It takes a community to affect change. It’s an ideology that Peggy Loyie was born into, and has guided her throughout her career.
Loyie has been the Program Manager of Rainy River District Victim Service for nearly 13 years. Before that, she was a long-time employee of the United Native Friendship Centre, as a Health and Wellness Worker. The jump to Victim Services was a natural choice.
“As Health and Wellness worker, a lot of the focus was on assisting women where they had been victims of gender based violence and supporting them through court process. We didn’t have Victim Services, we didn’t have the witness assistance program,” she said “I was already doing that work, and it was really exciting to get a dedicated program with Victim Services.”
Landing the job was a source of personal pride; leadership roles were rarely held by First Nations people, or even women at that time, said Loyie, who has since witnessed a major shift in the advancement of both groups.
Loyie is the daughter of Dick and Rose Bird, who worked hard to instill a sense of community in all of their children. Dick has served on the Lions, Couchiching council and on Our Lady of Lourdes parish council.
“My dad has always been a community minded person. Both my parents, really,” said Loyie. “He raised us that way, even though there wasn’t a lot of room for First Nations people back then. He always instilled in us this thing about being community minded and participating in the community when you can.”
When it came time to chart her own course, that drive to serve led her to nursing. Although she loved the work, she wanted to do more in the community, so she left to pursue social work.

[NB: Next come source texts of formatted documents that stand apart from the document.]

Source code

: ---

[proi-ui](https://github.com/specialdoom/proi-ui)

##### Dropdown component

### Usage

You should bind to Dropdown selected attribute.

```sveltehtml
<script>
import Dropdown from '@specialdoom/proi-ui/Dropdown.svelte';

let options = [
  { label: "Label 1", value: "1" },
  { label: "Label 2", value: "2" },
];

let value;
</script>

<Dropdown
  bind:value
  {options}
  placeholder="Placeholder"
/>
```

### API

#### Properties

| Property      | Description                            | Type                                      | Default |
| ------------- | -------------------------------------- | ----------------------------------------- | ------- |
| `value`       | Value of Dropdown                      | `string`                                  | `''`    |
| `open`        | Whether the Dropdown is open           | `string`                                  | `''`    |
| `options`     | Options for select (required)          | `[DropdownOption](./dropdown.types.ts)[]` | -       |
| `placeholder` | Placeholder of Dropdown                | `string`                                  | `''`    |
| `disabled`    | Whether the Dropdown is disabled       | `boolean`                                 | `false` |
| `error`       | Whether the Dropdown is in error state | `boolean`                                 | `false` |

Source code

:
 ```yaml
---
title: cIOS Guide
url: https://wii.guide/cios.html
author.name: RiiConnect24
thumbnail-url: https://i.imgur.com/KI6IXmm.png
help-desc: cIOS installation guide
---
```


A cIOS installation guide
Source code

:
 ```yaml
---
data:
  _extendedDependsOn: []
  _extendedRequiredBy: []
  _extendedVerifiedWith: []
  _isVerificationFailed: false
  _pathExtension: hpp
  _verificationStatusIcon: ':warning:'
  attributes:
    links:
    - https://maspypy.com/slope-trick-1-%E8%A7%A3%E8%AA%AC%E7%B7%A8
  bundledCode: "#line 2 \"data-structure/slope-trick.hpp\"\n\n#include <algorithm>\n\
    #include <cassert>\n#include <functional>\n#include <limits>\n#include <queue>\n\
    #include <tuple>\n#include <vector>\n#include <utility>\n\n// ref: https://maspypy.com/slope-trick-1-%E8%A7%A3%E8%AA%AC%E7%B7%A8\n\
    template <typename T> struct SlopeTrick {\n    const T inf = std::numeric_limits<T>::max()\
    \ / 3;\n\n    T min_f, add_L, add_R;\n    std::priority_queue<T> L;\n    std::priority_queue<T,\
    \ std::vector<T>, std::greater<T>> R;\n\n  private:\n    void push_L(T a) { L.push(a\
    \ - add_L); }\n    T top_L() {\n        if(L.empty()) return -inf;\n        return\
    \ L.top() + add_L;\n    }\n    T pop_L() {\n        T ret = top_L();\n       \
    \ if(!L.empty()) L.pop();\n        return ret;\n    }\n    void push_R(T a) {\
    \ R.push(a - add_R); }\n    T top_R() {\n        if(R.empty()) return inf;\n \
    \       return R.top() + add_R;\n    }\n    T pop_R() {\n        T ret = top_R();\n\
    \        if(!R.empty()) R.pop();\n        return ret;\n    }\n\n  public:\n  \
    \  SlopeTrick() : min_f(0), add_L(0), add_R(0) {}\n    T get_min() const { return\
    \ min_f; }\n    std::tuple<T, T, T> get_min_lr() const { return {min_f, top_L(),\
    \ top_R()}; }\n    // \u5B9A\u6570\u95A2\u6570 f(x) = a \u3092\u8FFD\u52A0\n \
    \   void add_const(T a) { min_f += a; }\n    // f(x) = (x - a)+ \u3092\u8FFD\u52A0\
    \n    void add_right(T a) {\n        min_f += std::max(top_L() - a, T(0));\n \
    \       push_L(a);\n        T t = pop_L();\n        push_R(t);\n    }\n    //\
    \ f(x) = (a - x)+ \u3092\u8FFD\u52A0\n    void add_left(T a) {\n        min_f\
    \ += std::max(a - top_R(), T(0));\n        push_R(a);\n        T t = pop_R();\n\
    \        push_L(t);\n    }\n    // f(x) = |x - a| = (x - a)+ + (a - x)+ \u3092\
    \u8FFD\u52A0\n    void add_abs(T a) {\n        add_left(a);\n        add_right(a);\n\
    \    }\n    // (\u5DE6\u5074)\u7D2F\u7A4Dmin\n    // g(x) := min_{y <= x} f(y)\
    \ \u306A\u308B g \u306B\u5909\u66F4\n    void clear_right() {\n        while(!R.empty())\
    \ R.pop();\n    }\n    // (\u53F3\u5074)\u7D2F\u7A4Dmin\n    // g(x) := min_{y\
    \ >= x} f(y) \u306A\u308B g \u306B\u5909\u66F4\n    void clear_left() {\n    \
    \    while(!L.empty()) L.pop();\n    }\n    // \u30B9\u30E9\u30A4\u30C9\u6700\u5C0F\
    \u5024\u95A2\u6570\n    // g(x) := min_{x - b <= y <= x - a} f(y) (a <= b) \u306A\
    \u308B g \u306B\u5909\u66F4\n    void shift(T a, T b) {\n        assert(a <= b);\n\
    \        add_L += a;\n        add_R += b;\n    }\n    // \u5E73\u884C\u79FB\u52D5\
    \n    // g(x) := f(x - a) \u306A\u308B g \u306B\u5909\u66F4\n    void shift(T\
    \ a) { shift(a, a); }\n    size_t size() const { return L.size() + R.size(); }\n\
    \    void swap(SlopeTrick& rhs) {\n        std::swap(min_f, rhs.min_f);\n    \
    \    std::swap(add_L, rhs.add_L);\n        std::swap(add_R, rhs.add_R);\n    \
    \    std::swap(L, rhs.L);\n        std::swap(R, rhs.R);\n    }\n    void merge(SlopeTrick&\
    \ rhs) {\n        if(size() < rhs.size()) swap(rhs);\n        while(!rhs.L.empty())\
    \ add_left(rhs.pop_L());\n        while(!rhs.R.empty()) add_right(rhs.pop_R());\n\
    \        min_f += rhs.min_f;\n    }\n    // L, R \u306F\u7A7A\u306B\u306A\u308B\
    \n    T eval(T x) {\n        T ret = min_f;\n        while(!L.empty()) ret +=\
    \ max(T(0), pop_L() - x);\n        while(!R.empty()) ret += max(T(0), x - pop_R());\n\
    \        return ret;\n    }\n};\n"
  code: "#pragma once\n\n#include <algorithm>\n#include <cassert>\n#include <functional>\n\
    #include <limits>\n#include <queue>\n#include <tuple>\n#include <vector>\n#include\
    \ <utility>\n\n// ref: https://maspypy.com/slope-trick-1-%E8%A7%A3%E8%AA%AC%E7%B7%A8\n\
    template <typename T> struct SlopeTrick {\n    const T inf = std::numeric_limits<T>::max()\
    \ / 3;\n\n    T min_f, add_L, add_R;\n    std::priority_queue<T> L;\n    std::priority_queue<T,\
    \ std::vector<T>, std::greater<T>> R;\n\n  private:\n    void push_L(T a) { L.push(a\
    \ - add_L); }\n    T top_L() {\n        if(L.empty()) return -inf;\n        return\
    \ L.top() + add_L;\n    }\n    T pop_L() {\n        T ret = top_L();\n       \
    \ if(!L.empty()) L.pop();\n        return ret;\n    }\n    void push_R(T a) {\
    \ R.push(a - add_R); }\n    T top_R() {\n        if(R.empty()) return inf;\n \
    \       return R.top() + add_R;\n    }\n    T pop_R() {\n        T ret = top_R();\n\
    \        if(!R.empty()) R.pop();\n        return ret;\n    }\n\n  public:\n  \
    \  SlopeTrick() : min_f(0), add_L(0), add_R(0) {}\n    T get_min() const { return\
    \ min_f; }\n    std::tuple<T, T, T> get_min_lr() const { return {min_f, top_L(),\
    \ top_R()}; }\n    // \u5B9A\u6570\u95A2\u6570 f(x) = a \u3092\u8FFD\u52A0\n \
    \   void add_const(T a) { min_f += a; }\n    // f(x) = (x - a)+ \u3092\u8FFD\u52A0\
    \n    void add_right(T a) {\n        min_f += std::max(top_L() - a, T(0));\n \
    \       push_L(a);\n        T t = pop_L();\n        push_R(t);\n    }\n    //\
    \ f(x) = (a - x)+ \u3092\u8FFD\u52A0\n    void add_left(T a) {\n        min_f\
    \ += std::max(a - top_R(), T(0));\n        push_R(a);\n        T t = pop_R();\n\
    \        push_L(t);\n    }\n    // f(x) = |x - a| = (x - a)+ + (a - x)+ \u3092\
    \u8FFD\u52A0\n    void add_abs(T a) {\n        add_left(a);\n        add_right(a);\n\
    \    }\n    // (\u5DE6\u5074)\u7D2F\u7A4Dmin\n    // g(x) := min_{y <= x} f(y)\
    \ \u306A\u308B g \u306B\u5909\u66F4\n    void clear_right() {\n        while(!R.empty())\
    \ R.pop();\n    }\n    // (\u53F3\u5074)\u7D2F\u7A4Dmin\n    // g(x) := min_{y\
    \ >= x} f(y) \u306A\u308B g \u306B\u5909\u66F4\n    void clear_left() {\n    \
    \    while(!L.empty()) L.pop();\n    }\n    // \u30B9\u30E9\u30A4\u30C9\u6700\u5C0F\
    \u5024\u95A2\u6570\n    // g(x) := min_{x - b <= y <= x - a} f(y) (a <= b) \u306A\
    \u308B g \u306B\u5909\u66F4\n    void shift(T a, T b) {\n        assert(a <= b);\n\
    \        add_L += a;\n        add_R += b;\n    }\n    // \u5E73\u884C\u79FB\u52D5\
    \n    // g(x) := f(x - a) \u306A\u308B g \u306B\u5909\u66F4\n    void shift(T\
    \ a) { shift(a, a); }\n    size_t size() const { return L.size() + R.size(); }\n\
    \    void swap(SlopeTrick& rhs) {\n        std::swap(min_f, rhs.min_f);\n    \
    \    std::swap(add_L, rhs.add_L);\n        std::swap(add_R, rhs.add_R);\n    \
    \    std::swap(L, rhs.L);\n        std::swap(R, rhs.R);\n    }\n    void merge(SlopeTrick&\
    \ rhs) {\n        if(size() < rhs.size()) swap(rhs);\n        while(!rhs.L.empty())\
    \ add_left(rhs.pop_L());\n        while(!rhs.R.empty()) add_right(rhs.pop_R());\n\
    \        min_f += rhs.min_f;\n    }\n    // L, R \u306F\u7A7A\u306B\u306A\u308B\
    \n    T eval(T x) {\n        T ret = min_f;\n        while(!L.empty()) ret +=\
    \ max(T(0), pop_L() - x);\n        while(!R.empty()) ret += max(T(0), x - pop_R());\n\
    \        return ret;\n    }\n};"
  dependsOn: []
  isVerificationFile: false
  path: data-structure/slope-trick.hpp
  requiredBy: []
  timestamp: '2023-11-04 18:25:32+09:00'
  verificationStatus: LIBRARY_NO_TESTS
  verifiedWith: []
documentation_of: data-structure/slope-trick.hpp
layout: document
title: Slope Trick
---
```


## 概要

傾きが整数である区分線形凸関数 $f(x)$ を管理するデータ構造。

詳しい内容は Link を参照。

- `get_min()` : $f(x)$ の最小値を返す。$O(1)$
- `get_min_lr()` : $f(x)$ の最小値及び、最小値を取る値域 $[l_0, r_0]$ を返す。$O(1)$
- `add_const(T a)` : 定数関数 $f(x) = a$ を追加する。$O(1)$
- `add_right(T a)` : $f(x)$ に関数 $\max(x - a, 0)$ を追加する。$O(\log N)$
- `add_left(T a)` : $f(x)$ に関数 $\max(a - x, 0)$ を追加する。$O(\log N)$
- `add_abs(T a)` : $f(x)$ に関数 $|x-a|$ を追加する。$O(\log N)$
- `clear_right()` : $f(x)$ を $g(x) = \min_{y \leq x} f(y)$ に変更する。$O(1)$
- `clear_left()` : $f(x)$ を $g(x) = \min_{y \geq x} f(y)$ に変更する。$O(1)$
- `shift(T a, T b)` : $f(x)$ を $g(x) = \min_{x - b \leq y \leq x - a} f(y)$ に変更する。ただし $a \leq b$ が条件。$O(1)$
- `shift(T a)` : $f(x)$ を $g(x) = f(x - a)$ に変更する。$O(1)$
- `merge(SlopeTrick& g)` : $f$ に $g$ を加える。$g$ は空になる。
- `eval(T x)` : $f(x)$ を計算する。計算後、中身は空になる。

She was in Confederation College’s first co-hort of the Native Child and Family Worker, led by Tom Dawyduk.
“He was my mentor. Such an amazing instructor. To this day, if I reach a wall, I ask myself ‘what would Tom say?’ I wouldn’t be the worker I am today if it wasn’t for Tom Dawyduk,” she said. “I hope he would be proud of me.”
Through her training with Dawyduk, her years of experience and the Degree in Social Work she earned through Distance Education from Carleton University, she has learned that social work is a team sport.
“Nobody does this alone, you know. You need other people,” she said. “If I had to identify a strength in myself it’s knowing my community and knowing, recognizing and appreciating the people in my community that I work with. I love working with other people, and we’ve done good work together.”
Some of her proudest achievements were done in partnership. She worked with the team at the UNFC to create the Food Bank program, and joined with Charlene Strain to launch the Breakfast Buddies Program at Huffman’s School – a model which has since been embraced across the school system. A local tragedy gave root to a dedicated sexual assault nursing examiner Riverside, through consultations with Lori Maki and Julie Loveday. She worked with a large team to create annual stakeholder conferences on AIDS and HIV.
“I’m really proud of the work we did back then, in bringing that information out at a time when, especially locally, that level of comfort just wasn’t there. But we brought it and they were amazing conferences,” she said.
She is a tireless advocate for victims, and has used that energy to help create the annual December 6 Vigil, inspired by the tragic murder of a local teen. Since its launched, they have collected the names of more than 15 women in the District who have lost their lives to gender-based violence. “For our District, that’s a lot,” she said. “We couldn’t let these girls and what happened to them just to be ‘oh, well, that happened and that’s that.’ We had to do something.”
Loyie has no plans to slow down her community work. On her plate now is a strategic plan with Tribal Health on human trafficking – an invisible but shockingly common problem.
“People think it doesn’t happen here, but they’re very sorely mistaken. It does. These things are important for people to know,” she said.
Even when she does eventually retire, she plans to keep serving as a volunteer, and keep pushing for change where it’s needed. And she encourages young people who want to do the same to consider social work.
“You won’t get rich,” she said. “But if you have a genuine concern for your community. If you’re looking to affect even the smallest change down the road, go for it.”